Segment Start: Records provided
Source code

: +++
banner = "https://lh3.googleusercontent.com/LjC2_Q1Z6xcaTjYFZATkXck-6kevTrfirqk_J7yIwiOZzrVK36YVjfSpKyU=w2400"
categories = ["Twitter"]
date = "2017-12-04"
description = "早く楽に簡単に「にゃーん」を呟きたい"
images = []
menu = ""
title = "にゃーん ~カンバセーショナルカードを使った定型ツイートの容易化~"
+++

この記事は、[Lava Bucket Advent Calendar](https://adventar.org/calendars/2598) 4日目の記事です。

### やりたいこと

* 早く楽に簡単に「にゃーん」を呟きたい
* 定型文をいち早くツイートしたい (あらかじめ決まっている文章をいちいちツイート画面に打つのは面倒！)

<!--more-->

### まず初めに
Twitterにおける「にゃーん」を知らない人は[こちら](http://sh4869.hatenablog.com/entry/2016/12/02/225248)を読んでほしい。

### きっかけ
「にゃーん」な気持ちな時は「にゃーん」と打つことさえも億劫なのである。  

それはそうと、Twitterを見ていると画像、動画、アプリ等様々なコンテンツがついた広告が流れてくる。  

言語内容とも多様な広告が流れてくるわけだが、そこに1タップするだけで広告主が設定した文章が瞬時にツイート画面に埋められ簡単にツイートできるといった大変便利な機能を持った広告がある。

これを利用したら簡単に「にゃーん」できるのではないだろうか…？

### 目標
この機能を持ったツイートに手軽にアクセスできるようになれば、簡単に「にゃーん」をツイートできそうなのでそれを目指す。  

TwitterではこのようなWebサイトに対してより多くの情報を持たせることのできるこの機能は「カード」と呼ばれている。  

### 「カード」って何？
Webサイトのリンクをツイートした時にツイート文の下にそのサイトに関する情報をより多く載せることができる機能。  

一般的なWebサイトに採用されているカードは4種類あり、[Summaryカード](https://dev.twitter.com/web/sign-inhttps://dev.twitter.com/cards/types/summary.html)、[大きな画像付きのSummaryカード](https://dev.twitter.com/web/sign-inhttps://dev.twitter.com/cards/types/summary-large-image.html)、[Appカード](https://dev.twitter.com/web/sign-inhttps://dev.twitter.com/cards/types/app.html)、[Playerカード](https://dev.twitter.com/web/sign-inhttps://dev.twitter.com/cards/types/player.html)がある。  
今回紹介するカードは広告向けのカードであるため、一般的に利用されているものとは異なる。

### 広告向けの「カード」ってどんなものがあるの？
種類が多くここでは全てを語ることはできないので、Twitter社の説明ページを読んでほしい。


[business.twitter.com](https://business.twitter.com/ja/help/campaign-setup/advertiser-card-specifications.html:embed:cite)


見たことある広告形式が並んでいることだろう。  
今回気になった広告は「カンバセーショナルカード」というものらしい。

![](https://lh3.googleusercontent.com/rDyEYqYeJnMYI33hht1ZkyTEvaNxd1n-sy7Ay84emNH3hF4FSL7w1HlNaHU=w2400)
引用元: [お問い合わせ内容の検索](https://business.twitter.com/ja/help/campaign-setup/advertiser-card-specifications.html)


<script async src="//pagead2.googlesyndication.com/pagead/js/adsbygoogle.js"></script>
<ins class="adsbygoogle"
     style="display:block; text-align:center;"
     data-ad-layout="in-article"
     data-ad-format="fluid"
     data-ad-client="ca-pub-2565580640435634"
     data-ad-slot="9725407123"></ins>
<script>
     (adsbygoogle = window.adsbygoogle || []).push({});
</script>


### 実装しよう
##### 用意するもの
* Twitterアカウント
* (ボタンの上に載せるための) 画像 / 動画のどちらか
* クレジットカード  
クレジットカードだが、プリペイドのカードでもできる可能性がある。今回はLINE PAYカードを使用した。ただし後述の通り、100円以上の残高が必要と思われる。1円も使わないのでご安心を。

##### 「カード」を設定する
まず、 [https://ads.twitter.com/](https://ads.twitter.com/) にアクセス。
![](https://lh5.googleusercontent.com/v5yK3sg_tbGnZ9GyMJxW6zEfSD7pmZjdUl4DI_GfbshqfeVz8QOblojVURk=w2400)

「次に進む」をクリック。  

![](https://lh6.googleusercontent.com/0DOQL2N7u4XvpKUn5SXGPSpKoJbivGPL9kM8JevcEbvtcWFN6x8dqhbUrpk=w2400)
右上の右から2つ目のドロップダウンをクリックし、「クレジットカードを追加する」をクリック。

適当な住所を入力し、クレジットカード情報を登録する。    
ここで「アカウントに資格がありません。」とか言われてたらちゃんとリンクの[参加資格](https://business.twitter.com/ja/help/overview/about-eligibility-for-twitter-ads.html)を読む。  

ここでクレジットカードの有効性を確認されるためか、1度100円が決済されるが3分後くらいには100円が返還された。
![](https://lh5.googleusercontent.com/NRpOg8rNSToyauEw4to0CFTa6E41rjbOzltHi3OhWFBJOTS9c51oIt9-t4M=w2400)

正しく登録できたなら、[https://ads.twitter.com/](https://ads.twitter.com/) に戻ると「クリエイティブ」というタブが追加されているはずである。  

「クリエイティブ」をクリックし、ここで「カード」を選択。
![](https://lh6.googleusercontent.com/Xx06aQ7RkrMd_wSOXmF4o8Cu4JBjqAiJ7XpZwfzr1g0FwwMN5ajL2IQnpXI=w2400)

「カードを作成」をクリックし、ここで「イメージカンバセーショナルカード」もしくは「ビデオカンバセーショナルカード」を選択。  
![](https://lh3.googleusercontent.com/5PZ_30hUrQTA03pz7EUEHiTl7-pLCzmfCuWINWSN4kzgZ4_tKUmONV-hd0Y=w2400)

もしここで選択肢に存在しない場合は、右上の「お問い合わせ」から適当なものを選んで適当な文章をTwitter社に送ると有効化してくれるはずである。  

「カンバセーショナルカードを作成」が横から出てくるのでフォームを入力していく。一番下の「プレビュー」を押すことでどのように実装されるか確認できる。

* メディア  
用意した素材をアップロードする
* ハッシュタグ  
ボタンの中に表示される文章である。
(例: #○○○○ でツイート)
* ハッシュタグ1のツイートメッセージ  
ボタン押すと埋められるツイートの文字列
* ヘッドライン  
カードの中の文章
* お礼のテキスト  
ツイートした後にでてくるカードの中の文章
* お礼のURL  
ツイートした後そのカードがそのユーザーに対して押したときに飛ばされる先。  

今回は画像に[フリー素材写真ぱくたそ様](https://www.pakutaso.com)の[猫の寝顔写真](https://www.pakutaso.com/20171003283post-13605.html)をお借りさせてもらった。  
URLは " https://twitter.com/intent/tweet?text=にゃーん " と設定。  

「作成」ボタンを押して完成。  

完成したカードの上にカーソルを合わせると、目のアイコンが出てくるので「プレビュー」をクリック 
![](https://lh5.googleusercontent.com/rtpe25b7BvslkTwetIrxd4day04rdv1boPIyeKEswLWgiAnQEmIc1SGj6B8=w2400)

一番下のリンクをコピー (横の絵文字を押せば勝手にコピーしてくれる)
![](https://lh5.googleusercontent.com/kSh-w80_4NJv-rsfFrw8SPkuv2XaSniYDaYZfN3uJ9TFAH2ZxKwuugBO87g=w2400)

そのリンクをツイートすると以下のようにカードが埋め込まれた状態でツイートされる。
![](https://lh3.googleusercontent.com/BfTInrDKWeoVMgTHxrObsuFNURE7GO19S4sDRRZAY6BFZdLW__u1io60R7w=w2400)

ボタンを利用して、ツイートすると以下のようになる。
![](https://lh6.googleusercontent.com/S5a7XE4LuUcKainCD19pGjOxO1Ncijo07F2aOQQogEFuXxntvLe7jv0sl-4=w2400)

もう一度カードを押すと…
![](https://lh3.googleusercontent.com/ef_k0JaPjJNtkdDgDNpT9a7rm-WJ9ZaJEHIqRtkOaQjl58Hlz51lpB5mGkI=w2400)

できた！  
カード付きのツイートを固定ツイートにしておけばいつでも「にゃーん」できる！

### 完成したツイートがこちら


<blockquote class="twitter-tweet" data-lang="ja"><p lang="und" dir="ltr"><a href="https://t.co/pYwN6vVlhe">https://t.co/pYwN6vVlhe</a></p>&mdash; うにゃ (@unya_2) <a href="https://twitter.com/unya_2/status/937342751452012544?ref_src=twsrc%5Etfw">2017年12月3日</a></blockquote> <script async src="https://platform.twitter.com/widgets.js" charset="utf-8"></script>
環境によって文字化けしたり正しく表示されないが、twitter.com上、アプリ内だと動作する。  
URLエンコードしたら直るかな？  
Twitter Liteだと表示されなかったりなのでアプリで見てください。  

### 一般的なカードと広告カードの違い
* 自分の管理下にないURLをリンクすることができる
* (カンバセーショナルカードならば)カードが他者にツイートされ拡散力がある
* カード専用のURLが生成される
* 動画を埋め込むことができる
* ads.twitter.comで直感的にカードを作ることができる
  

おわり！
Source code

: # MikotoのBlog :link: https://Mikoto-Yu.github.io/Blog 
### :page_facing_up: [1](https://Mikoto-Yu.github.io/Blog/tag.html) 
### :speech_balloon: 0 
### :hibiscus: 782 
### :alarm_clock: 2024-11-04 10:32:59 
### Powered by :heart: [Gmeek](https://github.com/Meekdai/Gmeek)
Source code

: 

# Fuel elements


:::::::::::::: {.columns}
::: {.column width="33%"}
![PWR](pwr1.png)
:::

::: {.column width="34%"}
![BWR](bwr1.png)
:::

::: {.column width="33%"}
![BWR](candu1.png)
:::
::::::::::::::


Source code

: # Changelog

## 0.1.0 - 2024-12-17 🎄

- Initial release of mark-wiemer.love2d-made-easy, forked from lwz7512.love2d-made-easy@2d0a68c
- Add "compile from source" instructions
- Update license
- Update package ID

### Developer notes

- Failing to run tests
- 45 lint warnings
Segment End: Records provided
From the entries, work out how many lines include the word "setup", answering with the number only.

2